On Trying and Failing

I saw an interesting graph recently, as part of my work at the Ontario Ministry of Advanced Education and Skills Development.
The data set showed students in grade 11 math courses and their later progress into postsecondary education. It showed the eventual progress to postsecondary education for students who excelled, passed, and failed at all four levels of study (i.e. courses for university, college/university, college, and non-postsecondary bound students).
In all cases, the students were more likely to achieve a higher level of postsecondary study if they failed at a higher level, than if they excelled at a lower level.
For example, if you were taking the university-bound level of math, and failed, you were still more likely to end up in university than someone who excelled at the college/university-bound level of math.

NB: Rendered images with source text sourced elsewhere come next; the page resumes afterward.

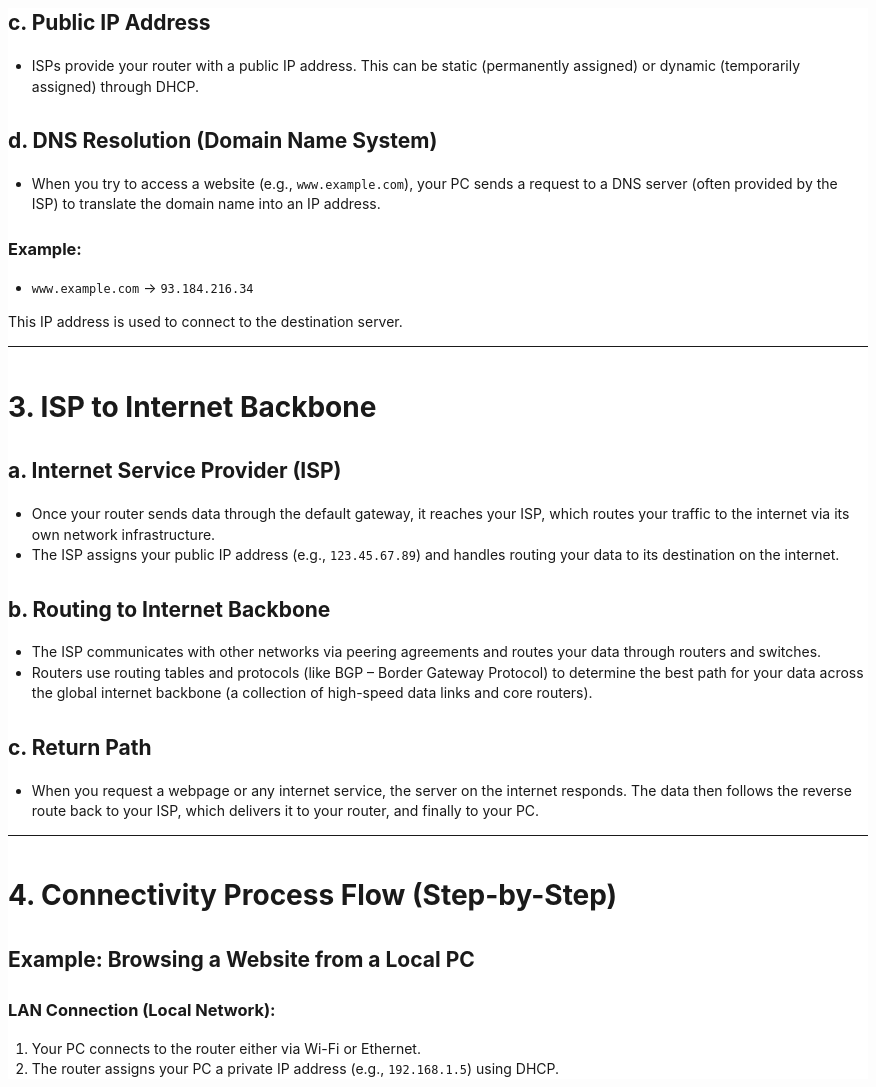 ## c. Public IP Address
- ISPs provide your router with a public IP address. This can be static (permanently assigned) or dynamic (temporarily assigned) through DHCP.

## d. DNS Resolution (Domain Name System)
- When you try to access a website (e.g., `www.example.com`), your PC sends a request to a DNS server (often provided by the ISP) to translate the domain name into an IP address.

### Example:
- `www.example.com` → `93.184.216.34`
  
This IP address is used to connect to the destination server.

---

# 3. ISP to Internet Backbone

## a. Internet Service Provider (ISP)
- Once your router sends data through the default gateway, it reaches your ISP, which routes your traffic to the internet via its own network infrastructure.
- The ISP assigns your public IP address (e.g., `123.45.67.89`) and handles routing your data to its destination on the internet.

## b. Routing to Internet Backbone
- The ISP communicates with other networks via peering agreements and routes your data through routers and switches.
- Routers use routing tables and protocols (like BGP – Border Gateway Protocol) to determine the best path for your data across the global internet backbone (a collection of high-speed data links and core routers).

## c. Return Path
- When you request a webpage or any internet service, the server on the internet responds. The data then follows the reverse route back to your ISP, which delivers it to your router, and finally to your PC.

---

# 4. Connectivity Process Flow (Step-by-Step)

## Example: Browsing a Website from a Local PC

### LAN Connection (Local Network):
1. Your PC connects to the router either via Wi-Fi or Ethernet.
2. The router assigns your PC a private IP address (e.g., `192.168.1.5`) using DHCP.
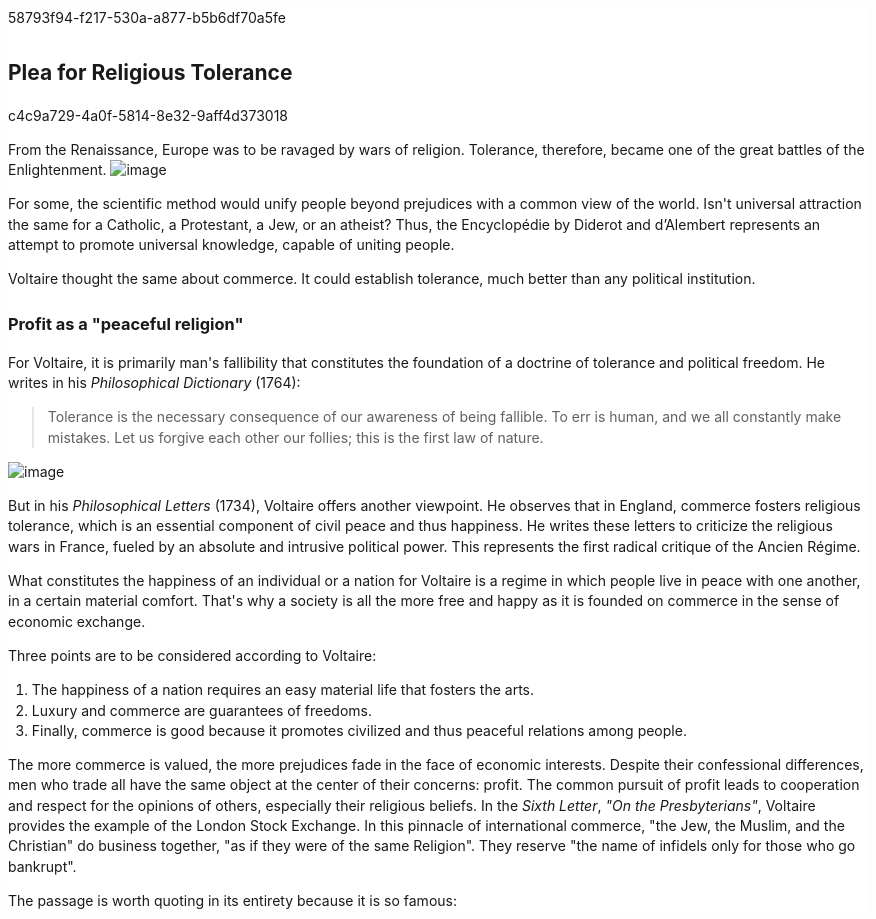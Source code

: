 <partId>58793f94-f217-530a-a877-b5b6df70a5fe</partId>

## Plea for Religious Tolerance

<chapterId>c4c9a729-4a0f-5814-8e32-9aff4d373018</chapterId>

From the Renaissance, Europe was to be ravaged by wars of religion. Tolerance, therefore, became one of the great battles of the Enlightenment.
![image](assets/4/img-112.webp)

For some, the scientific method would unify people beyond prejudices with a common view of the world. Isn't universal attraction the same for a Catholic, a Protestant, a Jew, or an atheist? Thus, the Encyclopédie by Diderot and d’Alembert represents an attempt to promote universal knowledge, capable of uniting people.

Voltaire thought the same about commerce. It could establish tolerance, much better than any political institution.

### Profit as a "peaceful religion"

For Voltaire, it is primarily man's fallibility that constitutes the foundation of a doctrine of tolerance and political freedom. He writes in his _Philosophical Dictionary_ (1764):

> Tolerance is the necessary consequence of our awareness of being fallible. To err is human, and we all constantly make mistakes. Let us forgive each other our follies; this is the first law of nature.

![image](assets/4/img-078.webp)

But in his _Philosophical Letters_ (1734), Voltaire offers another viewpoint. He observes that in England, commerce fosters religious tolerance, which is an essential component of civil peace and thus happiness. He writes these letters to criticize the religious wars in France, fueled by an absolute and intrusive political power. This represents the first radical critique of the Ancien Régime.

What constitutes the happiness of an individual or a nation for Voltaire is a regime in which people live in peace with one another, in a certain material comfort. That's why a society is all the more free and happy as it is founded on commerce in the sense of economic exchange.

Three points are to be considered according to Voltaire:

1. The happiness of a nation requires an easy material life that fosters the arts.
2. Luxury and commerce are guarantees of freedoms.
3. Finally, commerce is good because it promotes civilized and thus peaceful relations among people.

The more commerce is valued, the more prejudices fade in the face of economic interests. Despite their confessional differences, men who trade all have the same object at the center of their concerns: profit. The common pursuit of profit leads to cooperation and respect for the opinions of others, especially their religious beliefs.
In the _Sixth Letter_, _"On the Presbyterians"_, Voltaire provides the example of the London Stock Exchange. In this pinnacle of international commerce, "the Jew, the Muslim, and the Christian" do business together, "as if they were of the same Religion". They reserve "the name of infidels only for those who go bankrupt".

The passage is worth quoting in its entirety because it is so famous:
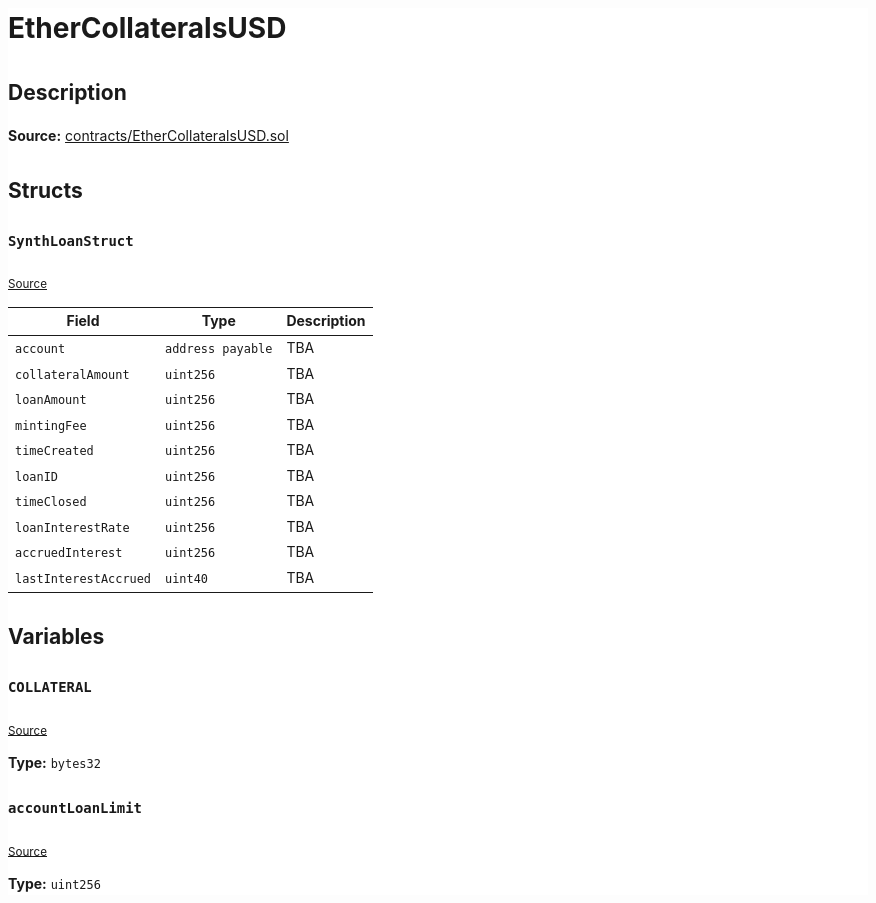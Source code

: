 # EtherCollateralsUSD

## Description

**Source:** [contracts/EtherCollateralsUSD.sol](https://github.com/Synthetixio/synthetix/tree/v2.39.4/contracts/EtherCollateralsUSD.sol)

## Structs

### `SynthLoanStruct`

<sub>[Source](https://github.com/Synthetixio/synthetix/tree/v2.39.4/contracts/EtherCollateralsUSD.sol#L87)</sub>

| Field                 | Type              | Description |
| --------------------- | ----------------- | ----------- |
| `account`             | `address payable` | TBA         |
| `collateralAmount`    | `uint256`         | TBA         |
| `loanAmount`          | `uint256`         | TBA         |
| `mintingFee`          | `uint256`         | TBA         |
| `timeCreated`         | `uint256`         | TBA         |
| `loanID`              | `uint256`         | TBA         |
| `timeClosed`          | `uint256`         | TBA         |
| `loanInterestRate`    | `uint256`         | TBA         |
| `accruedInterest`     | `uint256`         | TBA         |
| `lastInterestAccrued` | `uint40`          | TBA         |

## Variables

### `COLLATERAL`

<sub>[Source](https://github.com/Synthetixio/synthetix/tree/v2.39.4/contracts/EtherCollateralsUSD.sol#L40)</sub>

**Type:** `bytes32`

### `accountLoanLimit`

<sub>[Source](https://github.com/Synthetixio/synthetix/tree/v2.39.4/contracts/EtherCollateralsUSD.sol#L61)</sub>

**Type:** `uint256`
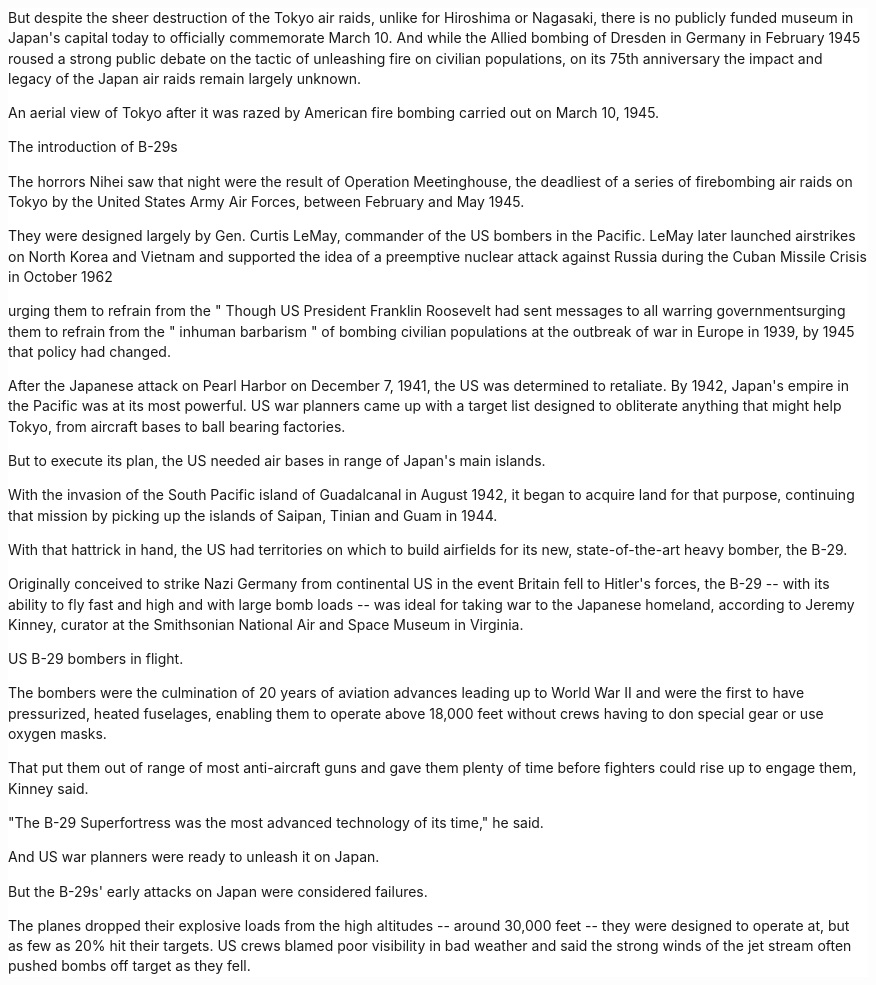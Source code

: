 But despite the sheer destruction of the Tokyo air raids, unlike for Hiroshima or Nagasaki, there is no publicly funded museum in Japan's capital today to officially commemorate March 10. And while the Allied bombing of Dresden in Germany in February 1945 roused a strong public debate on the tactic of unleashing fire on civilian populations, on its 75th anniversary the impact and legacy of the Japan air raids remain largely unknown.

An aerial view of Tokyo after it was razed by American fire bombing carried out on March 10, 1945.

The introduction of B-29s

The horrors Nihei saw that night were the result of Operation Meetinghouse, the deadliest of a series of firebombing air raids on Tokyo by the United States Army Air Forces, between February and May 1945.

They were designed largely by Gen. Curtis LeMay, commander of the US bombers in the Pacific. LeMay later launched airstrikes on North Korea and Vietnam and supported the idea of a preemptive nuclear attack against Russia during the Cuban Missile Crisis in October 1962

urging them to refrain from the " Though US President Franklin Roosevelt had sent messages to all warring governmentsurging them to refrain from the " inhuman barbarism " of bombing civilian populations at the outbreak of war in Europe in 1939, by 1945 that policy had changed.

After the Japanese attack on Pearl Harbor on December 7, 1941, the US was determined to retaliate. By 1942, Japan's empire in the Pacific was at its most powerful. US war planners came up with a target list designed to obliterate anything that might help Tokyo, from aircraft bases to ball bearing factories.

But to execute its plan, the US needed air bases in range of Japan's main islands.

With the invasion of the South Pacific island of Guadalcanal in August 1942, it began to acquire land for that purpose, continuing that mission by picking up the islands of Saipan, Tinian and Guam in 1944.

With that hattrick in hand, the US had territories on which to build airfields for its new, state-of-the-art heavy bomber, the B-29.

Originally conceived to strike Nazi Germany from continental US in the event Britain fell to Hitler's forces, the B-29 -- with its ability to fly fast and high and with large bomb loads -- was ideal for taking war to the Japanese homeland, according to Jeremy Kinney, curator at the Smithsonian National Air and Space Museum in Virginia.

US B-29 bombers in flight.

The bombers were the culmination of 20 years of aviation advances leading up to World War II and were the first to have pressurized, heated fuselages, enabling them to operate above 18,000 feet without crews having to don special gear or use oxygen masks.

That put them out of range of most anti-aircraft guns and gave them plenty of time before fighters could rise up to engage them, Kinney said.

"The B-29 Superfortress was the most advanced technology of its time," he said.

And US war planners were ready to unleash it on Japan.

But the B-29s' early attacks on Japan were considered failures.

The planes dropped their explosive loads from the high altitudes -- around 30,000 feet -- they were designed to operate at, but as few as 20% hit their targets. US crews blamed poor visibility in bad weather and said the strong winds of the jet stream often pushed bombs off target as they fell.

This was true at every level of study.
Doesn’t this fly in the face of everything you’ve told yourself about not being good enough? You’ve probably said to yourself, oh, everyone in that level is probably way ahead of me. I’ll limit myself to the lower level instead.
You need to go for the highest level you could possibly qualify for. You need to fail at the highest possible level you can. You need to try at the highest possible level you can.
I know your chronic impostor syndrome is flaring up as you read this; mine does too. Stop it. Squash it. Throw it away.
Trying and failing at the highest possible level is more valuable than excelling at a lower level.
So go ahead and fail.
Fail spectacularly.
And see where it gets you.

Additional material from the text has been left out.